L’automne prochain verra le deuxième anniversaire du mouvement du 15 octobre. On se souviendra qu’en 2011, dans la foulée des soulèvements populaires des pays arabes et inspirées par les rassemblements autogérés des Indignados espagnols, des milliers de personnes ont choisi de montrer leur solidarité avec un campement établi à Zuchotti Park — une action directe et non violente dont les participants avaient maille à partir avec les autorités — en formant elles-mêmes des occupations à travers le monde.  Le campement autogéré de New York, établi le 17 septembre 2011, reçut le surnom «Occupy Wall Street» de la publicité éponyme du magazine Adbusters. Le mouvement du 15 octobre donna naissance à une multitude d’occupations d’espaces publics, chacune reprenant le nom «Occupy» suivi du nom de la ville où se situait l’action.

Le 15 octobre 2011, je me rappelle m’être rendu sur le site du campement «Occupons Montréal», plutôt sceptique quant à l’efficacité de ce moyen d’action. C’est au cours de la première assemblée générale que le square Victoria fut rebaptisé : «Place du peuple». J’ai d’abord cru qu’il y avait des organisateurs ayant un plan d’action bien défini, mais non divulgué. Puis, voyant que les occupants tenaient bon après plusieurs jours, je me suis impliqué dans un comité, histoire de voir si je pouvais apporter mon aide autrement qu’en faisant un don. Très rapidement, je me suis rendu compte qu’il n’y avait à peu près rien de planifié et que ceux qui faisaient des choses  bien visibles comme de nourrir les gens et d’animer des assemblées — et donc susceptibles d’être des meneurs inavoués — apprenaient ce qu’ils faisaient au fur et à mesure, tout en le faisant.

Tel qu’affiché, il s’agissait bel et bien d’un «territoire autogéré», au vu et au su de tous les passants du quartier des affaires. Pour leurs idées, les occupants s’inspiraient des connaissances partagées — celles-ci en assemblée formelle,  celles-là en s’activant ou dans un moment de détente — et des expériences vécues en commun face à l’adversité.
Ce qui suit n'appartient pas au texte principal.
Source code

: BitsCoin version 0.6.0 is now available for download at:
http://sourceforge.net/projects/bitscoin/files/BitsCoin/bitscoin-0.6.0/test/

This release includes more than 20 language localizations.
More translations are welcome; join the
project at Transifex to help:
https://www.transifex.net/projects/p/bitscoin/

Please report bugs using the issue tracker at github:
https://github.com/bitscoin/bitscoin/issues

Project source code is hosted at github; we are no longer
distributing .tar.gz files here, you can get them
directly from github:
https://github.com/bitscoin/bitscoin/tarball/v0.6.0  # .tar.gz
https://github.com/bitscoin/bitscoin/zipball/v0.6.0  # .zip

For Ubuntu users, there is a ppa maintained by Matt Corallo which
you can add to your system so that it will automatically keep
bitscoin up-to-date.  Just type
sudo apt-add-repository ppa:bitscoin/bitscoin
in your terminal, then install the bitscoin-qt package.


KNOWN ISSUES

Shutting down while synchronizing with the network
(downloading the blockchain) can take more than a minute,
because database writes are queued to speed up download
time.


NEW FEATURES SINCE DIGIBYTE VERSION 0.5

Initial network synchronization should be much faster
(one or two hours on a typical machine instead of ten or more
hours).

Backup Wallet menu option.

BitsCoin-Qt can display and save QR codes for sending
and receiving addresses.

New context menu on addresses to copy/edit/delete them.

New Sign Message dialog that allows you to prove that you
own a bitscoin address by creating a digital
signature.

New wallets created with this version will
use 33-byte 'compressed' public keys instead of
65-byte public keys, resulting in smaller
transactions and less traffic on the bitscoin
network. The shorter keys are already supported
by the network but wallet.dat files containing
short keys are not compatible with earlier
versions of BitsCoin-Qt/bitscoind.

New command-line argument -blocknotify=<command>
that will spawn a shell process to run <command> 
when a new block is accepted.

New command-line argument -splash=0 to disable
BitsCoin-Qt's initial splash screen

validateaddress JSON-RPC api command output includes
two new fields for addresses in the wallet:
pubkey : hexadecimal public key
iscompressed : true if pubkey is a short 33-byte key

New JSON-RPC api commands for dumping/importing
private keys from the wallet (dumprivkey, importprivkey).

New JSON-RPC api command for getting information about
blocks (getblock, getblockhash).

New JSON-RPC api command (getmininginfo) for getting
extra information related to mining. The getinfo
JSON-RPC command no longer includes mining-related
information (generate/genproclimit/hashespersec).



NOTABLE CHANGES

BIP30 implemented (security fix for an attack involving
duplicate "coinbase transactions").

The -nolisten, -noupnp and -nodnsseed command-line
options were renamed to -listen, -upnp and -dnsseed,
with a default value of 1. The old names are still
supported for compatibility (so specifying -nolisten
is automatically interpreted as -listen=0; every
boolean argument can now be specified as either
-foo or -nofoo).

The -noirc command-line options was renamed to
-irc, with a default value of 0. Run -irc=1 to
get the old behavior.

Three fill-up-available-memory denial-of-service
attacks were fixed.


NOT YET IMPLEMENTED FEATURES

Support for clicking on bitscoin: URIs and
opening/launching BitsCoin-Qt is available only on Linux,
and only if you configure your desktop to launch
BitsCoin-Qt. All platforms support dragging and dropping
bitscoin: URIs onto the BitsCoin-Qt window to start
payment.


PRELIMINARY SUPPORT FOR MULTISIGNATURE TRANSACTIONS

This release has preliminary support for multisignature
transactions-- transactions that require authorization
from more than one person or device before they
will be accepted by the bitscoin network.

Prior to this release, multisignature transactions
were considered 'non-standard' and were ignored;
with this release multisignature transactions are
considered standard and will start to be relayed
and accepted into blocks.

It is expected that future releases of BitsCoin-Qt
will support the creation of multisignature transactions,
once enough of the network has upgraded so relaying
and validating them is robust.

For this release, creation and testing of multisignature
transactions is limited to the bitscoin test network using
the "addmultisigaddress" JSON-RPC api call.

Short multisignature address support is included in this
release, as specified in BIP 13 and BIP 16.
C’est donc en m’impliquant que je suis devenu un observateur critique du mouvement, comme tant d’autres participants — tous, peut-être. Plusieurs ont constaté que les campements connaissaient des problèmes semblables à ceux de Zuchotti Park, selon une progression en accord avec l’âge des occupations.

Il est clair pour moi que l’histoire du mouvement Occupy est riche en enseignements sur l’auto-organisation sociale.
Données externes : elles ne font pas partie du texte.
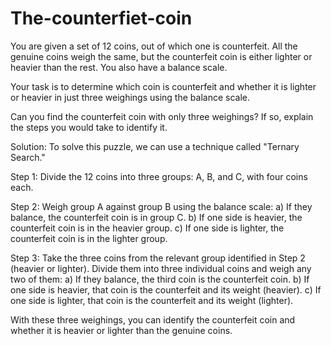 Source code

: # The-counterfiet-coin
You are given a set of 12 coins, out of which one is counterfeit. All the genuine coins weigh the same, but the counterfeit coin is either lighter or heavier than the rest. You also have a balance scale.

Your task is to determine which coin is counterfeit and whether it is lighter or heavier in just three weighings using the balance scale.

Can you find the counterfeit coin with only three weighings? If so, explain the steps you would take to identify it.

Solution:
To solve this puzzle, we can use a technique called "Ternary Search."

Step 1:
Divide the 12 coins into three groups: A, B, and C, with four coins each.

Step 2:
Weigh group A against group B using the balance scale:
a) If they balance, the counterfeit coin is in group C.
b) If one side is heavier, the counterfeit coin is in the heavier group.
c) If one side is lighter, the counterfeit coin is in the lighter group.

Step 3:
Take the three coins from the relevant group identified in Step 2 (heavier or lighter). Divide them into three individual coins and weigh any two of them:
a) If they balance, the third coin is the counterfeit coin.
b) If one side is heavier, that coin is the counterfeit and its weight (heavier).
c) If one side is lighter, that coin is the counterfeit and its weight (lighter).

With these three weighings, you can identify the counterfeit coin and whether it is heavier or lighter than the genuine coins.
Cette histoire est-elle terminée? Ça dépend à qui vous posez la question. Si vous avez observé le mouvement de loin, vous l’avez vu disparaître en même temps que ses manifestations visibles. Toutefois, pour peu qu’on pose la question à celles et à ceux qui sont passés par les campements, il existe une multiplicité de perceptions quant à la teneur des événements depuis le 15 octobre 2011.
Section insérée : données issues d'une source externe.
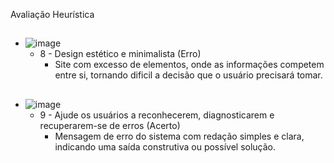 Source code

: Avaliação Heurística

##

- ![image](https://github.com/DiegoBoaSorte/Bertoti/assets/126177228/80b4750d-95c7-459f-b079-81aa290486a0)
  - 8 - Design estético e minimalista (Erro)
      - Site com excesso de elementos, onde as informações competem entre si, tornando dificil a decisão que o usuário precisará tomar.
   
##
     
- ![image](https://github.com/DiegoBoaSorte/Bertoti/assets/126177228/997e0d75-efd6-4388-aecf-47fe3287a2af)
   - 9 - Ajude os usuários a reconhecerem, diagnosticarem e recuperarem-se de erros (Acerto)
       - Mensagem de erro do sistema com redação simples e clara, indicando uma saída construtiva ou possível solução.

##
Une question plus intéressante, maintes fois posée dans les discussions du mouvement, est la suivante : «Qu’est-ce qui vient après l’indignation?» Lorsque les Indignés sont rassemblés autour d’une vision commune sur les causes des problèmes économiques, politiques et environnementaux, comment peuvent-ils y remédier? Des centaines de personnes sont venues aux assemblées proposer des solutions, chacune attendant patiemment son tour pour les offrir au mouvement. Si rien de spectaculaire n’en est  issu, je me rends compte aujourd’hui que cette générosité en soi est déjà une réponse.

Je ne pourrai pas être à la place du Peuple le 15 octobre prochain — je serai occupé ailleurs — mais ce n’est que partie remise : je reste profondément attaché aux autres participants du mouvement. Pour moi, l’histoire se poursuit dans de petites actions concrètes, au fil des rencontres avec les autres promeneurs qui arpentent, comme nous, la rue de la Dignité.